--- START ---

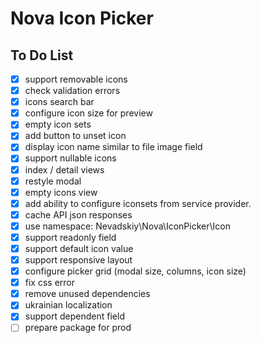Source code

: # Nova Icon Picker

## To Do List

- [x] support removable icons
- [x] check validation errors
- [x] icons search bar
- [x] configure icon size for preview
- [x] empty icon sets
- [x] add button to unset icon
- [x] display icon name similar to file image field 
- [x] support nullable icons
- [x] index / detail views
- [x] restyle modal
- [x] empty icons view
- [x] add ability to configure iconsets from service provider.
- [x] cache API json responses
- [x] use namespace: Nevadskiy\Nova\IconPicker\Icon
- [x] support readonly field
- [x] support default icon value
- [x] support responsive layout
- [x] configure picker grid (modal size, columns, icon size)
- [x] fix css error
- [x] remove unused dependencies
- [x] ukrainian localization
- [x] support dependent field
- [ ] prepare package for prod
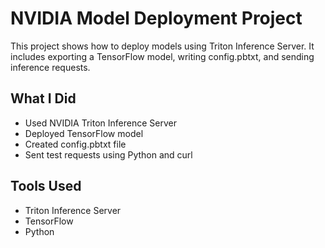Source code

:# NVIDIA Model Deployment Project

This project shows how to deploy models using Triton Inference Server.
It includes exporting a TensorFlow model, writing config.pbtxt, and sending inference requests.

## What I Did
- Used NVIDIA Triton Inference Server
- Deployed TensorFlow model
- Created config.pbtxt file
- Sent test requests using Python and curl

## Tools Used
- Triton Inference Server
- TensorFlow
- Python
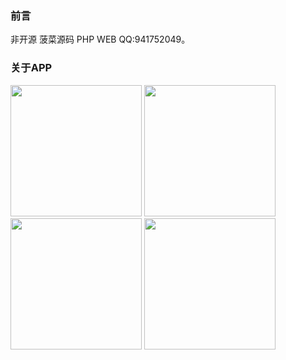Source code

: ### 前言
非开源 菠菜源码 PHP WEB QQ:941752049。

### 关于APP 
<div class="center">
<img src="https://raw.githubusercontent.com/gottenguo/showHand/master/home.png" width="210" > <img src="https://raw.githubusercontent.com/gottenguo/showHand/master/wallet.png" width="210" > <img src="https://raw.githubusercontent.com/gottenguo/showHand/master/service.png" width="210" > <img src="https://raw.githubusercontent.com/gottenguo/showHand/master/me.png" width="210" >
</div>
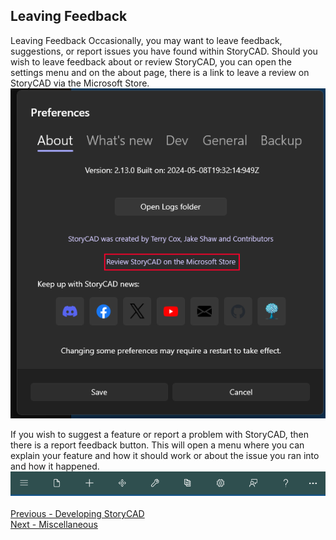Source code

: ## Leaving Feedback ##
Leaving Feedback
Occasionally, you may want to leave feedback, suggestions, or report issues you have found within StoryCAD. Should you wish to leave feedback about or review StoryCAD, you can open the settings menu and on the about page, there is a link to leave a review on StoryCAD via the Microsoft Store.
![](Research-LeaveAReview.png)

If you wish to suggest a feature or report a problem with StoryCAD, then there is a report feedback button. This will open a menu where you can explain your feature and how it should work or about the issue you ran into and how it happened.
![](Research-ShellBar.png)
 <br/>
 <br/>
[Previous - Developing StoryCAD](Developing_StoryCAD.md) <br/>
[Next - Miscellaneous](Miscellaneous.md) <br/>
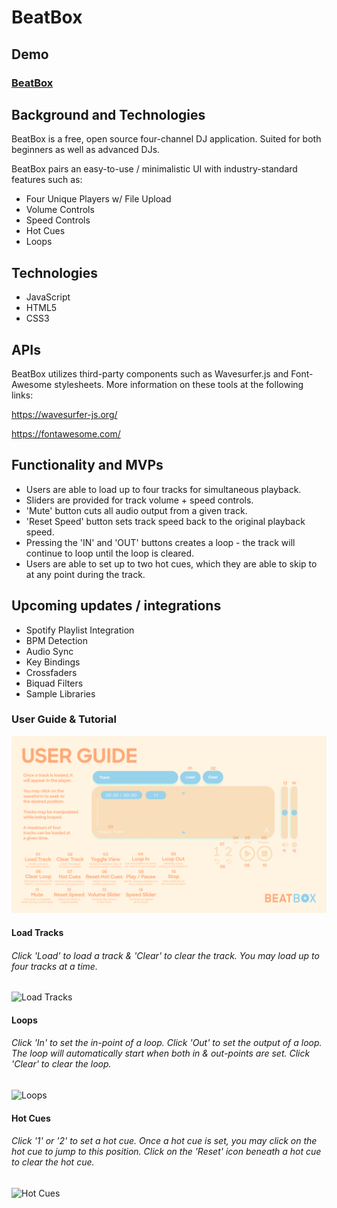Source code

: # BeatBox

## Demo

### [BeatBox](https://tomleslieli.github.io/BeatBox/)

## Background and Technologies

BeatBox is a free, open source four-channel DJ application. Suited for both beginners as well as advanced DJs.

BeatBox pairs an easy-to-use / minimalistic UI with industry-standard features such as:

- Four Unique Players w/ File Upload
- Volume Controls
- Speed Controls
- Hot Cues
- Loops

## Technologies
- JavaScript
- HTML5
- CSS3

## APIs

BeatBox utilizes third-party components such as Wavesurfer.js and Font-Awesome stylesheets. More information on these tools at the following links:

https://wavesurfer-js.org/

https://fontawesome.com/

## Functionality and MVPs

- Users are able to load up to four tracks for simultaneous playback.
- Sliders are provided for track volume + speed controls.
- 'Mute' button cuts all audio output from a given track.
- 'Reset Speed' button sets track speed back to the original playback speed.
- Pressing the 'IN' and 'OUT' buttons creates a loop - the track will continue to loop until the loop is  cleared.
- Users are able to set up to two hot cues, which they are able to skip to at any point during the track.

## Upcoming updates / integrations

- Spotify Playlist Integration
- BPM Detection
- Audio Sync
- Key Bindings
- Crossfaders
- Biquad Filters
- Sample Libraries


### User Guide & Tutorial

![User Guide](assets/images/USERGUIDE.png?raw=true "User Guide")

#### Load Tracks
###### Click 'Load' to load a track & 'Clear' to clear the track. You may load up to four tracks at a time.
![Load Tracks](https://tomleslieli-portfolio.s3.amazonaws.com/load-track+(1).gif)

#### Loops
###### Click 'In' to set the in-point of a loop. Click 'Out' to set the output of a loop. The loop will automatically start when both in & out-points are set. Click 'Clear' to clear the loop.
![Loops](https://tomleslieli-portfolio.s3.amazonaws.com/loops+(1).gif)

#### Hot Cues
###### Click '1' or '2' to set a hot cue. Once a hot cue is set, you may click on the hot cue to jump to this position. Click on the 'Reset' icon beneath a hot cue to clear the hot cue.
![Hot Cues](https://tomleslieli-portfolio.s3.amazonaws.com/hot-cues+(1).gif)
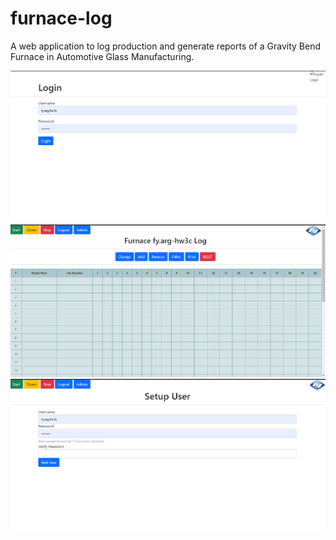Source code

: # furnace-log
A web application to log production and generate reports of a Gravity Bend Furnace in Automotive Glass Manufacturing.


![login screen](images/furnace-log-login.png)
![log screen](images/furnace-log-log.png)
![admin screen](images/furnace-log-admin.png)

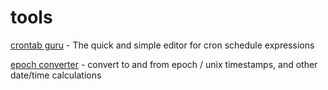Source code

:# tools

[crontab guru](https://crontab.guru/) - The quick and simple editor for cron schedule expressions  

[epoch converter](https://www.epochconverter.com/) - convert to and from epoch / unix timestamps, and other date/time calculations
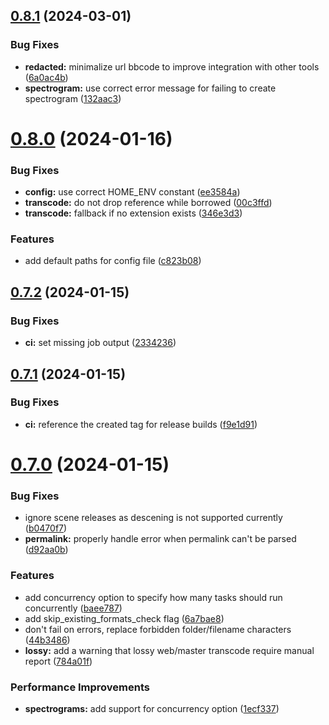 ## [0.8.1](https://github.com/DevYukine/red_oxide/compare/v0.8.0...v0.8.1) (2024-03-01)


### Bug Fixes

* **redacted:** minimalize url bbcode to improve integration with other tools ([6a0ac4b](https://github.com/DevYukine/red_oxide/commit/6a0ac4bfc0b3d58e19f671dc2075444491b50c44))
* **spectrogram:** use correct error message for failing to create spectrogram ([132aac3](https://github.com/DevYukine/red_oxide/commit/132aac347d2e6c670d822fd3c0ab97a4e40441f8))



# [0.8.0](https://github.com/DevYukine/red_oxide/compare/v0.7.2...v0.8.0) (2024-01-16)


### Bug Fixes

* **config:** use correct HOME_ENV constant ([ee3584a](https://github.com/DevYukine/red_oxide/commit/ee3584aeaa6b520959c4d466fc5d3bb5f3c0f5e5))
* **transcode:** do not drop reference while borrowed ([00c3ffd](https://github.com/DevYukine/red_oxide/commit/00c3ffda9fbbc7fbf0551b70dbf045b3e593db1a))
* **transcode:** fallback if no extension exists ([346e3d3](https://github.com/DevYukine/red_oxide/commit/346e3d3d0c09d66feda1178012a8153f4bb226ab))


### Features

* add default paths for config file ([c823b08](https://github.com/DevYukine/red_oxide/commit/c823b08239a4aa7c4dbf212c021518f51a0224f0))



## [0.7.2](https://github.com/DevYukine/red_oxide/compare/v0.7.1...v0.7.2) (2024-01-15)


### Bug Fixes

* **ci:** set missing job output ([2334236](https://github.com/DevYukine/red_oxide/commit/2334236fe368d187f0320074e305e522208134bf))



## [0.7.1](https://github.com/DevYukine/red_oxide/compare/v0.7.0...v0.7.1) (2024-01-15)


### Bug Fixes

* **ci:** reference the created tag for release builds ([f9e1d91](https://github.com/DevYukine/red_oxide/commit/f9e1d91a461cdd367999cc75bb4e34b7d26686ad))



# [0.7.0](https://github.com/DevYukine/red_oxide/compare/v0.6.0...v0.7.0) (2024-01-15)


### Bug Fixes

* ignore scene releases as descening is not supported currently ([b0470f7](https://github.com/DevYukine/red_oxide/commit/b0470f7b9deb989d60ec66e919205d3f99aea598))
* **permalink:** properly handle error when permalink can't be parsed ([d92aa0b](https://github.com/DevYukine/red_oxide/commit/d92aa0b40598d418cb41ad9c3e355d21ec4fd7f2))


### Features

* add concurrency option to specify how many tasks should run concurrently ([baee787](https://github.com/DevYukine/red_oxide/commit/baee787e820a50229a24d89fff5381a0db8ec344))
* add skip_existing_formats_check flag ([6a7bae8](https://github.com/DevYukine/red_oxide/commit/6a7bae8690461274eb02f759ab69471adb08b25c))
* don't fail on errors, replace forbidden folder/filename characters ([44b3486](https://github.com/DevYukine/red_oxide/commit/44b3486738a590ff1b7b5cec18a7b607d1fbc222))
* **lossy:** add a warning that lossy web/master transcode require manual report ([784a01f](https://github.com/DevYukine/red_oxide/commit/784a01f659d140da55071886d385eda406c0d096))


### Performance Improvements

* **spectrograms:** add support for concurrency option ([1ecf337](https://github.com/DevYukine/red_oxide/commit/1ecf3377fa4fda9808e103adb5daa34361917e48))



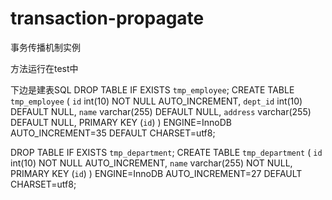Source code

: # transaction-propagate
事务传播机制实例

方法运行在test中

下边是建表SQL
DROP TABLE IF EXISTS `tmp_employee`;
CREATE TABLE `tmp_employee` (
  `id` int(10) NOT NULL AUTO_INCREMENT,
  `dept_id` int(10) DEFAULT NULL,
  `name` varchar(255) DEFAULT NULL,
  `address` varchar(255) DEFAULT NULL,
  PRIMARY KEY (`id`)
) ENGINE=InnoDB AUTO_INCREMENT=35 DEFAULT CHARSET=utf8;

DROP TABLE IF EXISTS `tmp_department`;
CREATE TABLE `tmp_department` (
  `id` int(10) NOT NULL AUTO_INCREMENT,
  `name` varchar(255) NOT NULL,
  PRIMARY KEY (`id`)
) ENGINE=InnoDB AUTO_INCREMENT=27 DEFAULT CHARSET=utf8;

--- END ---

Using the records above, determine how many lines hold the word "Technologies", and answer with that figure only.

» **Solution for this problem**:
2